Task instructions
Whenever a line of the data below holds the string "textbf", copy that line.

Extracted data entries
* * * *

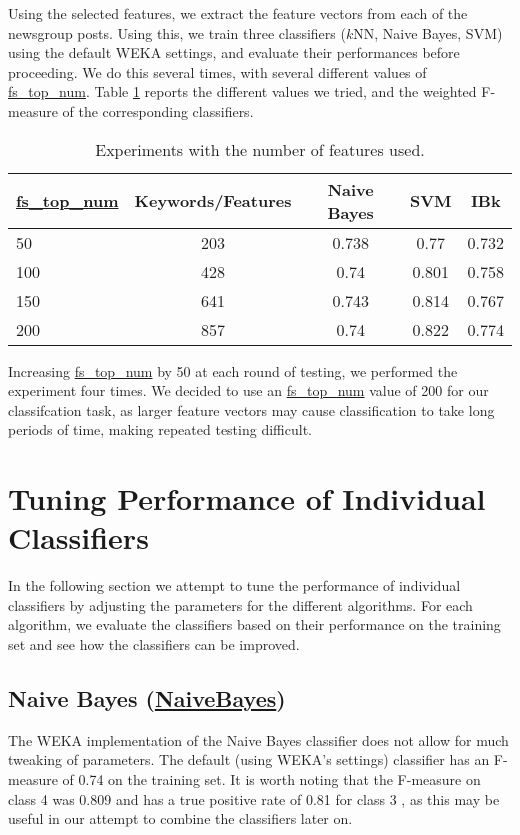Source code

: \documentclass[12pt]{article}
\begin{document}
Using the selected features, we extract the feature vectors from each of the newsgroup posts. Using this, we train three classifiers ($k$NN, Naive Bayes, SVM) using the default WEKA settings, and evaluate their performances before proceeding. We do this several times, with several different values of \url{fs_top_num}. Table \ref{table:fs} reports the different values we tried, and the weighted F-measure of the corresponding classifiers.
\begin{table}[h]
\label{table:fs}
\centering
\begin{tabular}{|l|c| c c c |}
\hline 
	\url{fs_top_num} & Keywords/Features   & \textbf{Naive Bayes}& \textbf{SVM} & \textbf{IBk} \\
\hline
	50	& 203	& 0.738 & 0.77 	& 0.732 \\
	100	& 428   & 0.74	& 0.801	& 0.758	\\
	150 & 641	& 0.743 & 0.814 & 0.767 \\
	200 & 857	& 0.74	& 0.822 & 0.774 \\
\hline
\end{tabular}
\caption{Experiments with the number of features used.}
\end{table}

Increasing \url{fs_top_num} by 50 at each round of testing, we performed the experiment four times. We decided to use an \url{fs_top_num} value of 200 for our classifcation task, as larger feature vectors may cause classification to take long periods of time, making repeated testing difficult. 	
	
	



\section{Tuning Performance of Individual Classifiers}
In the following section we attempt to tune the performance of individual classifiers by adjusting the parameters for the different algorithms. For each algorithm, we evaluate the classifiers based on their performance on the training set and see how the classifiers can be improved.
\subsection{Naive Bayes (\url{NaiveBayes})}
The WEKA implementation of the Naive Bayes classifier does not allow for much tweaking of parameters. The default (using WEKA's settings) classifier has an  F-measure of 0.74 on the training set. It is worth noting that the F-measure on class 4 was 0.809 and has a true positive rate of 0.81 for class 3 , as this may be useful in our attempt to combine the classifiers later on.
\end{document}
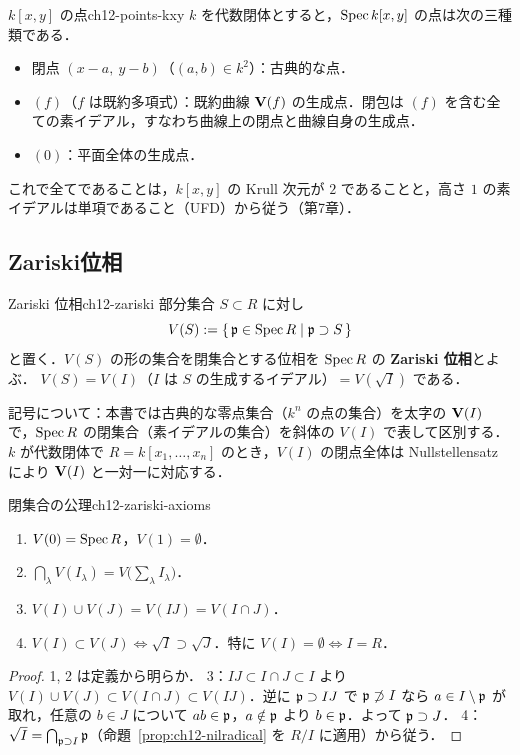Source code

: \begin{myex}{$k[x,y]$ の点}{ch12-points-kxy}
$k$ を代数閉体とすると，$\operatorname{Spec} k[x,y]$ の点は次の三種類である．
\begin{itemize}
  \item 閉点 $(x-a,\ y-b)$（$(a,b)\in k^2$）：古典的な点．
  \item $(f)$（$f$ は既約多項式）：既約曲線 $\mathbf{V}(f)$ の生成点．閉包は $(f)$ を含む全ての素イデアル，すなわち曲線上の閉点と曲線自身の生成点．
  \item $(0)$：平面全体の生成点．
\end{itemize}
これで全てであることは，$k[x,y]$ の Krull 次元が $2$ であることと，高さ $1$ の素イデアルは単項であること（UFD）から従う（第7章）．
\end{myex}

\subsection{Zariski位相}

\begin{mydef}{Zariski 位相}{ch12-zariski}
部分集合 $S\subset R$ に対し
\[
  V(S) := \{\,\mathfrak{p}\in\operatorname{Spec} R\mid \mathfrak{p}\supset S\,\}
\]
と置く．$V(S)$ の形の集合を閉集合とする位相を $\operatorname{Spec} R$ の \textbf{Zariski 位相}とよぶ．
$V(S)=V(I)$（$I$ は $S$ の生成するイデアル）$=V(\sqrt{I})$ である．
\end{mydef}

\begin{note}
記号について：本書では古典的な零点集合（$k^n$ の点の集合）を太字の $\mathbf{V}(I)$ で，$\operatorname{Spec} R$ の閉集合（素イデアルの集合）を斜体の $V(I)$ で表して区別する．
$k$ が代数閉体で $R=k[x_1,\dots,x_n]$ のとき，$V(I)$ の閉点全体は Nullstellensatz により $\mathbf{V}(I)$ と一対一に対応する．
\end{note}

\begin{myprop}{閉集合の公理}{ch12-zariski-axioms}
\begin{enumerate}
  \item $V(0)=\operatorname{Spec} R$，$V(1)=\emptyset$．
  \item $\bigcap_\lambda V(I_\lambda) = V\big(\sum_\lambda I_\lambda\big)$．
  \item $V(I)\cup V(J)=V(IJ)=V(I\cap J)$．
  \item $V(I)\subset V(J)\iff \sqrt{I}\supset\sqrt{J}$．特に $V(I)=\emptyset\iff I=R$．
\end{enumerate}
\end{myprop}
\begin{proof}
1, 2 は定義から明らか．
3：$IJ\subset I\cap J\subset I$ より $V(I)\cup V(J)\subset V(I\cap J)\subset V(IJ)$．逆に $\mathfrak{p}\supset IJ$ で $\mathfrak{p}\not\supset I$ なら $a\in I\setminus\mathfrak{p}$ が取れ，任意の $b\in J$ について $ab\in\mathfrak{p}$，$a\notin\mathfrak{p}$ より $b\in\mathfrak{p}$．よって $\mathfrak{p}\supset J$．
4：$\sqrt I=\bigcap_{\mathfrak{p}\supset I}\mathfrak{p}$（命題~\ref{prop:ch12-nilradical} を $R/I$ に適用）から従う．
\end{proof}


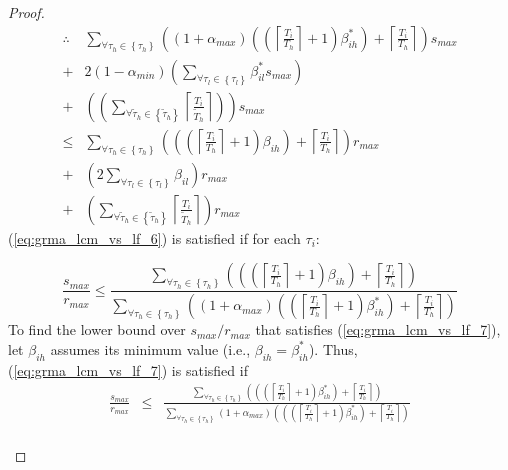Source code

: \begin{proof}
\begin{eqnarray}
\therefore & \sum_{\forall\tau_{h}\in\left\{ \tau_{h}\right\} }\left(\left(1+\alpha_{max}\right)\left(\left(\left\lceil \frac{T_{i}}{T_{h}}\right\rceil +1\right)\beta_{ih}^{*}\right)+\left\lceil \frac{T_{i}}{T_{h}}\right\rceil \right)s_{max}\nonumber \\
+ & 2\left(1-\alpha_{min}\right)\left(\sum_{\forall\tau_{l}\in\left\{ \tau_{l}\right\} }\beta_{il}^{*}s_{max}\right)\nonumber \\
+ & \left(\left(\sum_{\forall\tilde{\tau}_{h}\in\left\{ \tilde{\tau}_{h}\right\} }\left\lceil \frac{T_{i}}{\tilde{T}_{h}}\right\rceil \right)\right)s_{max}\nonumber \\
\le & \sum_{\forall\tau_{h}\in\left\{ \tau_{h}\right\} }\left(\left(\left(\left\lceil \frac{T_{i}}{T_{h}}\right\rceil +1\right)\beta_{ih}\right)+\left\lceil \frac{T_{i}}{T_{h}}\right\rceil \right)r_{max}\nonumber \\
+ & \left(2\sum_{\forall\tau_{l}\in\left\{ \tau_{l}\right\} }\beta_{il}\right)r_{max}\nonumber \\
+ & \left(\sum_{\forall\tilde{\tau}_{h}\in\left\{ \tilde{\tau}_{h}\right\} }\left\lceil \frac{T_{i}}{\tilde{T}_{h}}\right\rceil \right)r_{max}\label{eq:grma_lcm_vs_lf_6}
\end{eqnarray}
 (\ref{eq:grma_lcm_vs_lf_6}) is satisfied if for each $\tau_{i}$:
%
\begin{compactitem}
%
\item 
\begin{equation}
\frac{s_{max}}{r_{max}}\le\frac{\sum_{\forall\tau_{h}\in\left\{ \tau_{h}\right\} }\left(\left(\left(\left\lceil \frac{T_{i}}{T_{h}}\right\rceil +1\right)\beta_{ih}\right)+\left\lceil \frac{T_{i}}{T_{h}}\right\rceil \right)}{\sum_{\forall\tau_{h}\in\left\{ \tau_{h}\right\} }\left(\left(1+\alpha_{max}\right)\left(\left(\left\lceil \frac{T_{i}}{T_{h}}\right\rceil +1\right)\beta_{ih}^{*}\right)+\left\lceil \frac{T_{i}}{T_{h}}\right\rceil \right)}\label{eq:grma_lcm_vs_lf_7}
\end{equation}
To find the lower bound over $s_{max}/r_{max}$ that satisfies (\ref{eq:grma_lcm_vs_lf_7}),
let $\beta_{ih}$ assumes its minimum value (i.e., $\beta_{ih}=\beta_{ih}^{*}$).
Thus, (\ref{eq:grma_lcm_vs_lf_7}) is satisfied if 
\begin{eqnarray}
\frac{s_{max}}{r_{max}} & \le & \frac{\sum_{\forall\tau_{h}\in\left\{ \tau_{h}\right\} }\left(\left(\left(\left\lceil \frac{T_{i}}{T_{h}}\right\rceil +1\right)\beta_{ih}^{*}\right)+\left\lceil \frac{T_{i}}{T_{h}}\right\rceil \right)}{\sum_{\forall\tau_{h}\in\left\{ \tau_{h}\right\} }\left(1+\alpha_{max}\right)\left(\left(\left(\left\lceil \frac{T_{i}}{T_{h}}\right\rceil +1\right)\beta_{ih}^{*}\right)+\left\lceil \frac{T_{i}}{T_{h}}\right\rceil \right)}\nonumber \\

\end{eqnarray}
\end{compactitem}
\end{proof}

* * * *

Written answer
	\url{fs_top_num} & Keywords/Features   & \textbf{Naive Bayes}& \textbf{SVM} & \textbf{IBk} \\
と置く．$V(S)$ の形の集合を閉集合とする位相を $\operatorname{Spec} R$ の \textbf{Zariski 位相}とよぶ．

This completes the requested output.